Depuis 1998, plus de 4 000 personnes ont pris part à l’atelier de démarrage d’entreprise offert par le Centre local de développement économique des Moulins (CLDEM), pour un total de 686 entreprises lancées sur le territoire. Si certaines années ont été plus fastes que la période que l’on connaît présentement, c’est que le phénomène de l’entrepreneuriat a grandement évolué au fil du temps.

Dans la dernière année, le CLDEM a accueilli 132 participants dans ses ateliers de démarrage, alors que 26 entreprises ont été fondées. Cela a généré des investissements de 1 641 892 $ ainsi que 54 emplois dans les Moulins.
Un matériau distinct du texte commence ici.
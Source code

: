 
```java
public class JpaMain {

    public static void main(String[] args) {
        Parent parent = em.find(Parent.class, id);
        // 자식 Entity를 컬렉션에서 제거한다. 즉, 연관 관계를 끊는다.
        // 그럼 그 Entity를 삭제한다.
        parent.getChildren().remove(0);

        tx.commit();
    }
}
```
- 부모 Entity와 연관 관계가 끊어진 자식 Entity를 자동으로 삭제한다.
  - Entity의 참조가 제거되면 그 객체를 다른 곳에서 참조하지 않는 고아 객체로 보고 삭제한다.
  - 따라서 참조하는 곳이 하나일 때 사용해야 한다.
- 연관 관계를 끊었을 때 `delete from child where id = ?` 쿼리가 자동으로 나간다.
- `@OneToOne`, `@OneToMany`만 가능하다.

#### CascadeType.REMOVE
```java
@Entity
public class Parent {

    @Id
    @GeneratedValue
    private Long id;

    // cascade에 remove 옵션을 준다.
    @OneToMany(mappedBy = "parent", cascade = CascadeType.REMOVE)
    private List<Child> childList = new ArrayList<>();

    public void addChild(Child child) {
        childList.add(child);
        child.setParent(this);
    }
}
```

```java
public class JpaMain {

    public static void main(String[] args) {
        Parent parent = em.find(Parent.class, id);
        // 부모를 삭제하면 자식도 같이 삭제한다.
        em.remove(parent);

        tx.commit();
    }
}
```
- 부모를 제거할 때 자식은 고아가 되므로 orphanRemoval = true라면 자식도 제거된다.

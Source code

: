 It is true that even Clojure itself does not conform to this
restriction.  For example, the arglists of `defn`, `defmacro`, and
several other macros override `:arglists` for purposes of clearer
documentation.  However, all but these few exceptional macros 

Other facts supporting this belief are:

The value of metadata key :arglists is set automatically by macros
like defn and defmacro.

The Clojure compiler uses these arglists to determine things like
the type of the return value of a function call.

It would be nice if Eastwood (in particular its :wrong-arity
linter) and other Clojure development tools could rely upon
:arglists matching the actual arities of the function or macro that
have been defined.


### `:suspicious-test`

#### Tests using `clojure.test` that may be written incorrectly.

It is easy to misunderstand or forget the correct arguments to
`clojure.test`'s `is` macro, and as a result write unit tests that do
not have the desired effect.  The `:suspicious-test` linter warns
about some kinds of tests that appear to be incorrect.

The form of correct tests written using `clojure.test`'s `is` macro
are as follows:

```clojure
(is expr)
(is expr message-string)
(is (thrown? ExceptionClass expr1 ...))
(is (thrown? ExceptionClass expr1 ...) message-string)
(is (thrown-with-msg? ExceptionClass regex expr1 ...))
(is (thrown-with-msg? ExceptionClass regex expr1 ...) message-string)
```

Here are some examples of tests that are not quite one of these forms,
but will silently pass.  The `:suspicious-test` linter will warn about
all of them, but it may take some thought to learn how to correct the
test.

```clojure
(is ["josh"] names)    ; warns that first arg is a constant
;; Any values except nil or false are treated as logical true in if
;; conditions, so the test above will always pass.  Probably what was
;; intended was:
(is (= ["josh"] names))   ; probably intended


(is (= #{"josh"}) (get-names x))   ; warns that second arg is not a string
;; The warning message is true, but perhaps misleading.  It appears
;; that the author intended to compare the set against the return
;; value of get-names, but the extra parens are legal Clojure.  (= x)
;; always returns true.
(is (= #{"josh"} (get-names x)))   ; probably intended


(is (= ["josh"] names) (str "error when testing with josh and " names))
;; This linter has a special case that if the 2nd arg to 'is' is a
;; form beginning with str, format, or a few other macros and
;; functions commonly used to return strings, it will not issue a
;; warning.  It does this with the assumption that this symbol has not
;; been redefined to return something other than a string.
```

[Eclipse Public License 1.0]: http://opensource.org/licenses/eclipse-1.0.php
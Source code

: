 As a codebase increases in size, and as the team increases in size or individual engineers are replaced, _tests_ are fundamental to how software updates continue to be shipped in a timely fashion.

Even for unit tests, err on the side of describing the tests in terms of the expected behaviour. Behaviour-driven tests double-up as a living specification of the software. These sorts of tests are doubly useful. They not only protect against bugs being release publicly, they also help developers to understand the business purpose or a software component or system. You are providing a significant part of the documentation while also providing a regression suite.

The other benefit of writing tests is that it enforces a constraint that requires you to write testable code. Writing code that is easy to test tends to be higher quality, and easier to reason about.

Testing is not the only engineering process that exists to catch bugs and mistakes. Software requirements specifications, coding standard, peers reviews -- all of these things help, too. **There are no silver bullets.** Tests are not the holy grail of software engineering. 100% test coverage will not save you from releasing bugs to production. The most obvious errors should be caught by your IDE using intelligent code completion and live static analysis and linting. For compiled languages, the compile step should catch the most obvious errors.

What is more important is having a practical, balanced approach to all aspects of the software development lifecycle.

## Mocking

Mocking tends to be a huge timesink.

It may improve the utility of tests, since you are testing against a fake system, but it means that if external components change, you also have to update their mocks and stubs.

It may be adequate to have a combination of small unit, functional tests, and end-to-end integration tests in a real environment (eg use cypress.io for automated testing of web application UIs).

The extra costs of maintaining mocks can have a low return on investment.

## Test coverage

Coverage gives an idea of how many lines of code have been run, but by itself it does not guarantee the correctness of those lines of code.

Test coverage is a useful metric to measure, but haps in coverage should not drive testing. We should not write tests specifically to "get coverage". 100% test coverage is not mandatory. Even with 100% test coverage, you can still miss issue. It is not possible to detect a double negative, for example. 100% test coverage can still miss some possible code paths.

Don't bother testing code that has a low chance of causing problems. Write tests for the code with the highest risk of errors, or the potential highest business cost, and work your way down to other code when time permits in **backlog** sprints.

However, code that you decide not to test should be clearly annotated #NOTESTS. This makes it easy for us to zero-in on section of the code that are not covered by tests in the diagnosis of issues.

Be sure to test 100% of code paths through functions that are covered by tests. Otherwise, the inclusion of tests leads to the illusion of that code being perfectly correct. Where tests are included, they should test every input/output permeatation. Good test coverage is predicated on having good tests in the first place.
Les chiffres présentés se révèlent en deçà de la moyenne des 20 dernières années pour ce qui est de la création d’entreprises, mais la Fondation de l’entrepreneurship rapporte que l’intention de démarrer une entreprise est toujours bien présente et s’est même accrue en 2017.

Cela peut entre autres s’expliquer par la visibilité de plus en plus grande des entrepreneurs. « On parle clairement plus d’entrepreneuriat, atteste Mme Magnan, commissaire au démarrage d’entreprises du CLDEM. Les gens qui arrivent dans nos ateliers ont minimalement côtoyé des entrepreneurs ou ont des parents entrepreneurs. Les modèles sont plus accessibles et ça, c’est un gros changement! »

Autre différence, les participants aux ateliers de démarrage du CLDEM sont beaucoup plus informés et outillés qu’il y a 20 ans, par exemple. « Ils sont peut-être plus rigoureux aussi ou prêts à prendre davantage leur temps », évoque-t-elle, ce qui peut expliquer que les projets ne débouchent pas dans l’année. Le processus est d’ailleurs de plus en plus exigeant.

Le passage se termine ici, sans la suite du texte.